We enter the food hall. ‘Here you eat without knife, without fork, without tissue!’ says Ravi, as we tuck into split-pea-and-cumin-stuffed dhal puri flatbreads. For refreshment, we segue to another stall for tamarind juice; for pudding, we try ‘aloha’ sorbet. Close by, France’s influence shows in a huge wicker trough of baguettes.

When I ask Ravi why we have not visited the apparently racy livestock market, he looks at me quizzically. The resort, it transpires, has its own larder of livestock. When I visit later, my guide Vichal tells me that all four-legged animals were imported to Mauritius, including wild boar and Java deer. ‘There were only bats before – and the dodo,’ he says, with a smirk.

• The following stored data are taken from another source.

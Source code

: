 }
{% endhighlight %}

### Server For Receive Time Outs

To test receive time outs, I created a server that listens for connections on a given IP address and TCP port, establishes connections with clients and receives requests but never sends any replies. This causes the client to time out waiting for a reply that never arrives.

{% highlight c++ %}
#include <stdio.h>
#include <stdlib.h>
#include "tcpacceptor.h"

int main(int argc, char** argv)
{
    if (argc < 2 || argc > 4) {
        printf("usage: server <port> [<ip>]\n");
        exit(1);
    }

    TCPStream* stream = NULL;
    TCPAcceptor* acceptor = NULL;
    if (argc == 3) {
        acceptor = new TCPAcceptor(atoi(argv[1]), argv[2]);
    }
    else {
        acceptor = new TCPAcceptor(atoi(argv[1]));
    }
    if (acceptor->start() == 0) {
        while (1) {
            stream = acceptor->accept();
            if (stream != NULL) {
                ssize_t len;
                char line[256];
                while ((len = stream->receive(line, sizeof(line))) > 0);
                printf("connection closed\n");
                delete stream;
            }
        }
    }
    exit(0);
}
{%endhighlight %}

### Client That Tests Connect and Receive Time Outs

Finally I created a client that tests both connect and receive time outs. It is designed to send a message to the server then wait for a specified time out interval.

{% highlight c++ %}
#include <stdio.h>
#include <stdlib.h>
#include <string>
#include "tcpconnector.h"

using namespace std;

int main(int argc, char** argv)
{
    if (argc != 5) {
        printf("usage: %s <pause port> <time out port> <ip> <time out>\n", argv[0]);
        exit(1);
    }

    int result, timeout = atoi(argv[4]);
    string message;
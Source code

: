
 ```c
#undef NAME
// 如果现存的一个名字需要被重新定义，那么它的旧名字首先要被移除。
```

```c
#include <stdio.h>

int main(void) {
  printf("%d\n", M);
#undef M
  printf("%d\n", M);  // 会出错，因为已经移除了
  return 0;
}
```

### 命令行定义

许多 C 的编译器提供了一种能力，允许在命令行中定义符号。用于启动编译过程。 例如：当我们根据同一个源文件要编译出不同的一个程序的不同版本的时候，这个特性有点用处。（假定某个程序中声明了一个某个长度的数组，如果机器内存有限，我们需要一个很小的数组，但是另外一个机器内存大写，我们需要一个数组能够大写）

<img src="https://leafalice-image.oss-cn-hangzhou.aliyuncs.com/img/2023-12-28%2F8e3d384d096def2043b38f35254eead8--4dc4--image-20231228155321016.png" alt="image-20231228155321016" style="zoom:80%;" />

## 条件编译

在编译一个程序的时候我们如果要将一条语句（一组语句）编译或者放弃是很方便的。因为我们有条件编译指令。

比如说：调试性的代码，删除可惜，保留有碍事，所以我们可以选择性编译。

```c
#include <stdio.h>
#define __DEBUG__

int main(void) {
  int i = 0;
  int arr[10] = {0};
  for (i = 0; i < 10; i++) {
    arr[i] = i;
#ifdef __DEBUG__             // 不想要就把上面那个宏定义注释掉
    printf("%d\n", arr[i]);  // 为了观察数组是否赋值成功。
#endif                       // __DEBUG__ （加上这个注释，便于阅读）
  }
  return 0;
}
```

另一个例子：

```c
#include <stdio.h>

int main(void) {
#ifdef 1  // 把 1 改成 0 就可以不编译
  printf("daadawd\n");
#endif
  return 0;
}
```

Returning from the market, we take a pit stop at Ravi’s family home on the fringes of Tyack where I meet his gentle-seeming, expectant wife, their vivid, brightly-clothed nine year-old daughter, and horse-sized pet dog, ‘Tiger’. Their spacious home reminds me of the villa in which I am staying back at the resort. ‘Exactly!’ says Ravi. ‘I used to cook private barbecues for up to ten guests in their villas.’

MAURITIUS-Chateau-Bel-Ombre-Restaurant---no-need-to-credit

Bel Ombre Restaurant

Back in the car, Ravi’s phone rumbles, and he issues sparse instructions in Creole for tonight’s three hundred-strong function. At Heritage Le Telfair we transfer to a golf cart to softly roll to Le Château de Bel Ombre, the most upmarket restaurant amongst a dozen options including Amafrooty, where dancers move to djembes drum rhythms around a firepit, and Gin’Ja with its majestic lagoon view and dramatic cooking displays.

Once the preserve of a wealthy sugar merchant, the wood-panelled colonial mansion has seen a lavish restoration. Today, ‘Château’, as Ravi abbreviates it, overlooks not canes but a championship golf course, preened in preparation for an upcoming tournament to be screened to six million viewers.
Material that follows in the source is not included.